Gimenez Mathieu et Marie-Françoise Lemonnier-Delpy (dir.) Joseph Delteil et les autres. Échanges, partages et influences
Gimenez Mathieu et Marie-Françoise Lemonnier-Delpy (dir.), Joseph Delteil et les autres. Échanges, partages et influences, Paris, Éd. Academia-l’Harmattan. Coll. « Au cœur des textes », no 38, 2020, 274 p.
Texte intégral
1Cet ouvrage paru en octobre 2020 est le fruit d’un colloque tenu en 2018 à Amiens, organisé par deux membres du CERCLL, Centre d’Études des Relations et Contacts Linguistiques et Littéraires de l’université de Picardie. Il est dédié in memoriam à Frédéric Jacques Temple décédé trois mois plus tôt et qu’une longue amitié liait à Joseph Delteil.

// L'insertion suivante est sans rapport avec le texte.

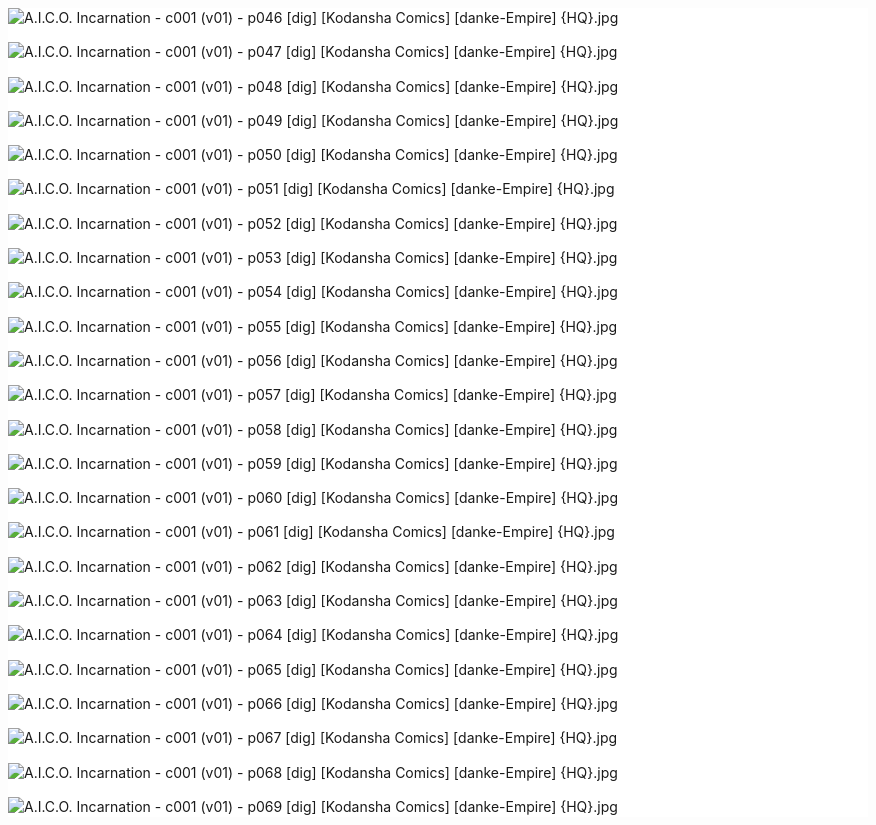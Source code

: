 ![A.I.C.O. Incarnation - c001 (v01) - p046 [dig] [Kodansha Comics] [danke-Empire] {HQ}.jpg](https://wx1.sinaimg.cn/large/6a9fdecaly1fsxg63v94vj21kl2cw7wh.jpg)

![A.I.C.O. Incarnation - c001 (v01) - p047 [dig] [Kodansha Comics] [danke-Empire] {HQ}.jpg](https://wx1.sinaimg.cn/large/6a9fdecaly1fsxg67ma9rj21kl2cw7wh.jpg)

![A.I.C.O. Incarnation - c001 (v01) - p048 [dig] [Kodansha Comics] [danke-Empire] {HQ}.jpg](https://wx1.sinaimg.cn/large/6a9fdecaly1fsxg6asj3bj21kl2cwe81.jpg)

![A.I.C.O. Incarnation - c001 (v01) - p049 [dig] [Kodansha Comics] [danke-Empire] {HQ}.jpg](https://wx1.sinaimg.cn/large/6a9fdecaly1fsxg6dtt99j21kl2cwb29.jpg)

![A.I.C.O. Incarnation - c001 (v01) - p050 [dig] [Kodansha Comics] [danke-Empire] {HQ}.jpg](https://wx1.sinaimg.cn/large/6a9fdecaly1fsxg6hc112j21kl2cwb29.jpg)

![A.I.C.O. Incarnation - c001 (v01) - p051 [dig] [Kodansha Comics] [danke-Empire] {HQ}.jpg](https://wx1.sinaimg.cn/large/6a9fdecaly1fsxg6kgq5nj21kl2cwhdt.jpg)

![A.I.C.O. Incarnation - c001 (v01) - p052 [dig] [Kodansha Comics] [danke-Empire] {HQ}.jpg](https://wx1.sinaimg.cn/large/6a9fdecaly1fsxg6onys4j21kl2cwkjl.jpg)

![A.I.C.O. Incarnation - c001 (v01) - p053 [dig] [Kodansha Comics] [danke-Empire] {HQ}.jpg](https://wx1.sinaimg.cn/large/6a9fdecaly1fsxg6ryzrdj21kl2cwe81.jpg)

![A.I.C.O. Incarnation - c001 (v01) - p054 [dig] [Kodansha Comics] [danke-Empire] {HQ}.jpg](https://wx1.sinaimg.cn/large/6a9fdecaly1fsxg6vwy0vj21kl2cw4qp.jpg)

![A.I.C.O. Incarnation - c001 (v01) - p055 [dig] [Kodansha Comics] [danke-Empire] {HQ}.jpg](https://wx1.sinaimg.cn/large/6a9fdecaly1fsxg6z39hkj21kl2cwe81.jpg)

![A.I.C.O. Incarnation - c001 (v01) - p056 [dig] [Kodansha Comics] [danke-Empire] {HQ}.jpg](https://wx1.sinaimg.cn/large/6a9fdecaly1fsxg7467opj21kl2cwe81.jpg)

![A.I.C.O. Incarnation - c001 (v01) - p057 [dig] [Kodansha Comics] [danke-Empire] {HQ}.jpg](https://wx1.sinaimg.cn/large/6a9fdecaly1fsxg78ntydj21kl2cwnpd.jpg)

![A.I.C.O. Incarnation - c001 (v01) - p058 [dig] [Kodansha Comics] [danke-Empire] {HQ}.jpg](https://wx1.sinaimg.cn/large/6a9fdecaly1fsxg7botgrj21kl2cw4qp.jpg)

![A.I.C.O. Incarnation - c001 (v01) - p059 [dig] [Kodansha Comics] [danke-Empire] {HQ}.jpg](https://wx1.sinaimg.cn/large/6a9fdecaly1fsxg7exfawj21kl2cwe81.jpg)

![A.I.C.O. Incarnation - c001 (v01) - p060 [dig] [Kodansha Comics] [danke-Empire] {HQ}.jpg](https://wx1.sinaimg.cn/large/6a9fdecaly1fsxg7nocg3j21kl2cwhdt.jpg)

![A.I.C.O. Incarnation - c001 (v01) - p061 [dig] [Kodansha Comics] [danke-Empire] {HQ}.jpg](https://wx1.sinaimg.cn/large/6a9fdecaly1fsxg7r3vm2j21kl2cw4qp.jpg)

![A.I.C.O. Incarnation - c001 (v01) - p062 [dig] [Kodansha Comics] [danke-Empire] {HQ}.jpg](https://wx1.sinaimg.cn/large/6a9fdecaly1fsxg7u4r0dj21kl2cw1kx.jpg)

![A.I.C.O. Incarnation - c001 (v01) - p063 [dig] [Kodansha Comics] [danke-Empire] {HQ}.jpg](https://wx1.sinaimg.cn/large/6a9fdecaly1fsxg7xegf1j21kl2cwkjl.jpg)

![A.I.C.O. Incarnation - c001 (v01) - p064 [dig] [Kodansha Comics] [danke-Empire] {HQ}.jpg](https://wx1.sinaimg.cn/large/6a9fdecaly1fsxg80yf2wj21kl2cw1ka.jpg)

![A.I.C.O. Incarnation - c001 (v01) - p065 [dig] [Kodansha Comics] [danke-Empire] {HQ}.jpg](https://wx1.sinaimg.cn/large/6a9fdecaly1fsxg86jgpzj21kl2cwhdt.jpg)

![A.I.C.O. Incarnation - c001 (v01) - p066 [dig] [Kodansha Comics] [danke-Empire] {HQ}.jpg](https://wx1.sinaimg.cn/large/6a9fdecaly1fsxg8amcrlj21kl2cwu0x.jpg)

![A.I.C.O. Incarnation - c001 (v01) - p067 [dig] [Kodansha Comics] [danke-Empire] {HQ}.jpg](https://wx1.sinaimg.cn/large/6a9fdecaly1fsxg8em7spj21kl2cwnpd.jpg)

![A.I.C.O. Incarnation - c001 (v01) - p068 [dig] [Kodansha Comics] [danke-Empire] {HQ}.jpg](https://wx1.sinaimg.cn/large/6a9fdecaly1fsxg8ho9l6j21kl2cw1kx.jpg)

![A.I.C.O. Incarnation - c001 (v01) - p069 [dig] [Kodansha Comics] [danke-Empire] {HQ}.jpg](https://wx1.sinaimg.cn/large/6a9fdecaly1fsxg8kxu7uj21kl2cw4qp.jpg)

2On ne peut s’empêcher de mettre en relation ces actes de colloque avec le numéro 1075-1076 de la revue Europe de novembre-décembre 2018 dont le dossier consacré à Joseph Delteil fut coordonné également par Marie-Françoise Lemonnier-Delpy. Les thèmes abordés, la hauteur des débats, le nom de la plupart des intervenants font du colloque une sorte de prolongement de la revue. Ces deux ouvrages nous semblent marquer une étape importante de la critique delteillienne, la vraie, celle qui ne s’arrête pas au montage d’images stéréotypées ni au jeu des aphorismes auxquels Delteil avait pu lui-même sacrifier et qui, d’une certaine façon, l’ont rendu célèbre ; la critique qui établit les contours d’une vie et d’une œuvre, qui interroge une écriture et construit une réception à partir des travaux d’universitaires et d’écrivains de talent. Et Delteil n’en sort pas moins original, pas moins flamboyant, bien au contraire. Son œuvre est enrichie de la pluralité des lectures proposées qui ne perdent jamais de vue le conseil d’Aragon, prémonitoire en 1923, qui invitait à « entreprendre une longue analyse du grand plaisir de raconter que semble éprouver l’auteur » et « du souffle sans défaillance » qui l’anime.
3Bien au-delà de l’ouvrage précoce et autocensuré des Œuvres Complètes publié par Grasset en 1961, la bibliographie de Delteil établie par Robert Briatte en 1984, à laquelle se réfèrent de nombreux intervenants, fait état d’une quarantaine de titres parus et de très nombreux articles de revues. Le champ d’exploration est vaste. L’œuvre de référence surprend en effet par son ampleur et sa diversité, une œuvre « d’essence poétique », écrit Marie-Françoise Lemonnier-Delpy, une œuvre souvent décrite comme « foisonnante », voire « hybride » ou « baroque », en tout cas ouverte à tous les échos. Le propos du colloque est d’explorer ces liens entre « Delteil et les autres », à travers les siècles, les espaces, les groupes artistiques traversés par Delteil qui constituent le réseau d’« une très vaste société d’écrivains » librement convoqués, associés, assimilés ou révoqués, au gré de la constitution de l’œuvre et des hasards de la vie. Les dix-neuf interventions sont ordonnées selon trois thèmes : les milieux, les modèles et les relations aux médias.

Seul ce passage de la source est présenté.